Some weights of BertForSequenceClassification were not initialized from the model checkpoint at bert-base-uncased and are newly initialized: ['classifier.bias', 'classifier.weight']
You should probably TRAIN this model on a down-stream task to be able to use it for predictions and inference.


# create Dataloader

In [44]:
from torch.utils.data import DataLoader, RandomSampler, SequentialSampler

In [45]:
batch_size = 32

dataloader_train = DataLoader(dataset_train,
                              sampler = RandomSampler(dataset_train),
                              batch_size = batch_size)

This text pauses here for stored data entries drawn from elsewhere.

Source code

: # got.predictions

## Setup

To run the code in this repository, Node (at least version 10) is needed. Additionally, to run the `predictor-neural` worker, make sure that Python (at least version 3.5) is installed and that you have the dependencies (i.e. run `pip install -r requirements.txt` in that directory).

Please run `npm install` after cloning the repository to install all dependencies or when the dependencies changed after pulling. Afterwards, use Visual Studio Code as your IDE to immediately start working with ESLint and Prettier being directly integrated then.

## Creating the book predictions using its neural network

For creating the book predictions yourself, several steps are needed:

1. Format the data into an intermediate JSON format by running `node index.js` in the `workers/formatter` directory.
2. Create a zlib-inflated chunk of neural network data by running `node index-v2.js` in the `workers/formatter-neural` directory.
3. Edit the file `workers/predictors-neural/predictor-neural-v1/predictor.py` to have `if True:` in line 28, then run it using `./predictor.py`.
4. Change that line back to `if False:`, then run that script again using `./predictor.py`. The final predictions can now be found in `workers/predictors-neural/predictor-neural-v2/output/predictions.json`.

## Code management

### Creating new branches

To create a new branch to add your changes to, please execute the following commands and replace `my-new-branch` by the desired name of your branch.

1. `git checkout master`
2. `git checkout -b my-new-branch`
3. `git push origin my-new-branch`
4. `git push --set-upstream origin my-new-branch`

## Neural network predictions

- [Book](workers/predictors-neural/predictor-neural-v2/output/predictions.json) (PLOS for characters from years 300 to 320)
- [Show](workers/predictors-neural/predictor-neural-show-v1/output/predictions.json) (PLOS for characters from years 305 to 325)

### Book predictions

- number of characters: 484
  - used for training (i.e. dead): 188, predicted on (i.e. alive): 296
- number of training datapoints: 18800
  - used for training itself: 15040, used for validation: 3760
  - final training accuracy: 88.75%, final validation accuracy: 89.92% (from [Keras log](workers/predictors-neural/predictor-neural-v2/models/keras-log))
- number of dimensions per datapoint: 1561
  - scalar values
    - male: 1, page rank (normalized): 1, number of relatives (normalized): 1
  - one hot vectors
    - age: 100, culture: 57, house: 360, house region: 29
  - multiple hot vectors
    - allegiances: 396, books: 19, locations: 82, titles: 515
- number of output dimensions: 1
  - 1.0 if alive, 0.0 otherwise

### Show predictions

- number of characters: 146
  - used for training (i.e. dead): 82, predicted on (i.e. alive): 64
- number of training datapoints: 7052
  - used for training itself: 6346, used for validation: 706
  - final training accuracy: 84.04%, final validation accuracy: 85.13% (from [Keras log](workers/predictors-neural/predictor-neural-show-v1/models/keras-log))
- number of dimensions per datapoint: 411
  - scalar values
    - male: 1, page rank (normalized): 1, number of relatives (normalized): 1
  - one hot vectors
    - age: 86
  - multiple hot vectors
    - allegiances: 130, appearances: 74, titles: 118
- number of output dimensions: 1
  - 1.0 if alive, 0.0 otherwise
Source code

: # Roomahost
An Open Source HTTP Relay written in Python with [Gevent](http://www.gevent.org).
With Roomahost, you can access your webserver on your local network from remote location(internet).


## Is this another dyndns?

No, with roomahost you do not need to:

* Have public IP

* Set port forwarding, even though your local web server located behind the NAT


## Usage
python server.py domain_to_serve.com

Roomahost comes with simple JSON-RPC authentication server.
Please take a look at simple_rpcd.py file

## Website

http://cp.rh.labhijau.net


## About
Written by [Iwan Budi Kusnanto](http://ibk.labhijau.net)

dataloader_validation = DataLoader(dataset_test,
                                   sampler = SequentialSampler(dataset_test),
                                   batch_size = batch_size)



In [47]:
dataloader_train

<torch.utils.data.dataloader.DataLoader at 0x7ff368fe7f40>

# Optimizer and Scheduler

In [48]:
from transformers import AdamW, get_linear_schedule_with_warmup

In [49]:
optimizer = AdamW(model.parameters(),
                  lr= 1e-5,
                  eps = 1e-8)



In [64]:
epochs = 5
scheduler = get_linear_schedule_with_warmup(optimizer,
                                            num_warmup_steps = 5,
                                            num_training_steps = len(dataloader_train) * epochs)

# Performance Metrics

In [51]:
import numpy as np
from sklearn.metrics import f1_score



In [62]:
def f1_score_func(preds, labels):
  preds_flat = np.argmax(preds, axis = 1).flatten()
  labels_flat = labels.flatten()
  return f1_score(labels_flat, preds_flat, average = 'weighted')

In [63]:
def accuracy_per_class(preds, labels):
    label_dict_inverse = {v: k for k, v in label_dict.items()}

    preds_flat = np.argmax(preds, axis=1).flatten()
    labels_flat = labels.flatten()

    for label in np.unique(labels_flat):
        y_preds = preds_flat[labels_flat==label]
        y_true = labels_flat[labels_flat==label]
        print(f'Class: {label_dict_inverse[label]}')
        print(f'Accuracy: {len(y_preds[y_preds==label])}/{len(y_true)}\n')

# Training the BERT

In [54]:
import random

seed_val = 45
random.seed(seed_val)
np.random.seed(seed_val)
torch.manual_seed(seed_val)
torch.cuda.manual_seed_all(seed_val)

In [55]:
device = torch.device('cuda' if torch.cuda.is_available() else 'cpu')
model.to(device)
print(device)

cuda


In [60]:
def evaluate(dataloader_val):

  model.eval()

  loss_val_total = 0
  predictions, true_vals = [], []

  for batch in dataloader_validation:
    batch = tuple(b.to(device) for b in batch)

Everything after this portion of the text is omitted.